Sunday, July 12, 2015

The Day of Evan

It was fun to reread The Day of Declan in my Timehop last month so I wanted to jot a few moments down about The Day of Evan!  I've always tried to plan with Declan, if I do this for one kid, can I do it for two?!

First off, I like numbers and have been really excited that June and July would have the 8th and 20th as significant events!  June 8th... Declan's bday, June 20th.. Anniversary, July 8th... Evan's bday and July 20th... My birthday... Andy needs to start a savings acct for June/July presents :)

But I was really happy "Firecracker" stayed in until the 8th!  And the experience of a scheduled c-section was better than a day of labor and going in for emergency c-section.  Though for Declan I was exhausted at 11 pm at night and slept amazing and could get up the next morning.  I was getting quite agitated and stir crazy with Evan's first day and me being wide awake, adrenaline rushes and  unable to move!  I survived and was out of bed by 3!

This time around, Andy and I both got to see at the same time with a little window in the surgery sheet that baby was a boy!  It was so special and brought us both to tears!  Anyhow, also now with c-sections in Hutch, they don't make me recover in a separate room and I got to recover with Evan the whole time, and be there for his whole super alert first 2 hours and nurse right away!  And they don't do baths til later in the day so he didn't leave us for 6+ hours!

 I really beg everyone to strongly consider waiting for the surprise in the hospital for gender of your baby because I just don't know if there is anything more exciting! But I know that's just my opinion... but I love it!    I really think and said I was 50/50 with wanting either a boy or girl, but after having Evan, I do think I wanted a boy more!  Our family is complete as we had decided and double checked with each other daily the last couple months to "tie my tubes" and stick with Man on Man coverage!

But if anyone wants to use our girl name, Saigelynn Mary, they should(Saige mainly, Andy wasn't a fan of the "lynn", but I wanted my name carried on!)  I really, really loved that name... but the thought of tights, bows, ribbons, coordinating outfits, too much pink/purple, shopping, drama, boyfriends, etc. had me much more petrified than brothers wrestling around!  Plus, with our boy, I got our ABCDEF family of names ;)  Andy also wasn't for selecting an E name, but he ended up suggesting Evan and we both loved it!  I like the multiple meanings of Evan too: God is Gracious, Young Warrior and Rock!

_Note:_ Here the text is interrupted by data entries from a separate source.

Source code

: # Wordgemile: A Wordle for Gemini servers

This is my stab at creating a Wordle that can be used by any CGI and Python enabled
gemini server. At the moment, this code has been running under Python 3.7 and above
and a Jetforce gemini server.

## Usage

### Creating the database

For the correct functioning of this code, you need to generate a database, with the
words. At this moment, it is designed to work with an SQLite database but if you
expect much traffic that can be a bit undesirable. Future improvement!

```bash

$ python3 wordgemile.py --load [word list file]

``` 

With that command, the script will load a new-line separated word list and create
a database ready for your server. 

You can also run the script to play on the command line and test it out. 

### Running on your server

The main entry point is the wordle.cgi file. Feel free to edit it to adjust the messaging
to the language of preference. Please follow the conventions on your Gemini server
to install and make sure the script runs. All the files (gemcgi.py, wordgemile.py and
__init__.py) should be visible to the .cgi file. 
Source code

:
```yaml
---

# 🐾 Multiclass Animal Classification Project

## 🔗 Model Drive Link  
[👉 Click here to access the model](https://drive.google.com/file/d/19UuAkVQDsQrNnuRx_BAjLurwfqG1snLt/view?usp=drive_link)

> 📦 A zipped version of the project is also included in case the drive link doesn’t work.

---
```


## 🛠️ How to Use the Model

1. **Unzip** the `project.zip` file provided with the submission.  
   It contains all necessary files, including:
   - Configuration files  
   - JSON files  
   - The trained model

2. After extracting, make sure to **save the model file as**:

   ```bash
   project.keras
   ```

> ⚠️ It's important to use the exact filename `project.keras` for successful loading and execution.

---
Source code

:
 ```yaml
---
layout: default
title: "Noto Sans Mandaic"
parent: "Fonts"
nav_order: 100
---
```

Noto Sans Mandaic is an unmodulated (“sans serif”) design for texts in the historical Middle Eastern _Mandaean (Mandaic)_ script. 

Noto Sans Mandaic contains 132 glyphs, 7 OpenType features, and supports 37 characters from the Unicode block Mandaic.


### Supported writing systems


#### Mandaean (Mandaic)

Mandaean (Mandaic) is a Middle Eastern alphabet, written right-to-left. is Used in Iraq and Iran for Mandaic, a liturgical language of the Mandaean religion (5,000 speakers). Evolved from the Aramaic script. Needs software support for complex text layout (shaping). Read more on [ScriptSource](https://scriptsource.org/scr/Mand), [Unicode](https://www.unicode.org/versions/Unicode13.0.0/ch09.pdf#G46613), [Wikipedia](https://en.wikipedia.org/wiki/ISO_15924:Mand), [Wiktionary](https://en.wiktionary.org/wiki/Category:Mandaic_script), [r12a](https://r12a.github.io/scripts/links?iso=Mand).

Anyways, Evan Francis was a good size at 8 lb 8oz (again, on July 8th... 8 will have to be a jersey #!), 20.5 inches long and was practically back at his birth weight before we left the hospital!  The hospital stay was perfect with lots of recovery and relaxing time which I am trying to continue at home but I have a hard time sitting still!




Declan did really well with meeting Evan and visiting through my days there  (most moments) but he was calling Evan a few wrong names at first.  Lucas... Isaac... My baby... (which he still is and it makes me a little jealous... "No Declan, he is your brother... He is MY baby!") but he has Evan down now.  I definitely missed Declan way more than I even anticipated (and I thought I anticipated missing him a ton) but am happy to be at home with all my boys and my in-laws helping out and trying to make me relax!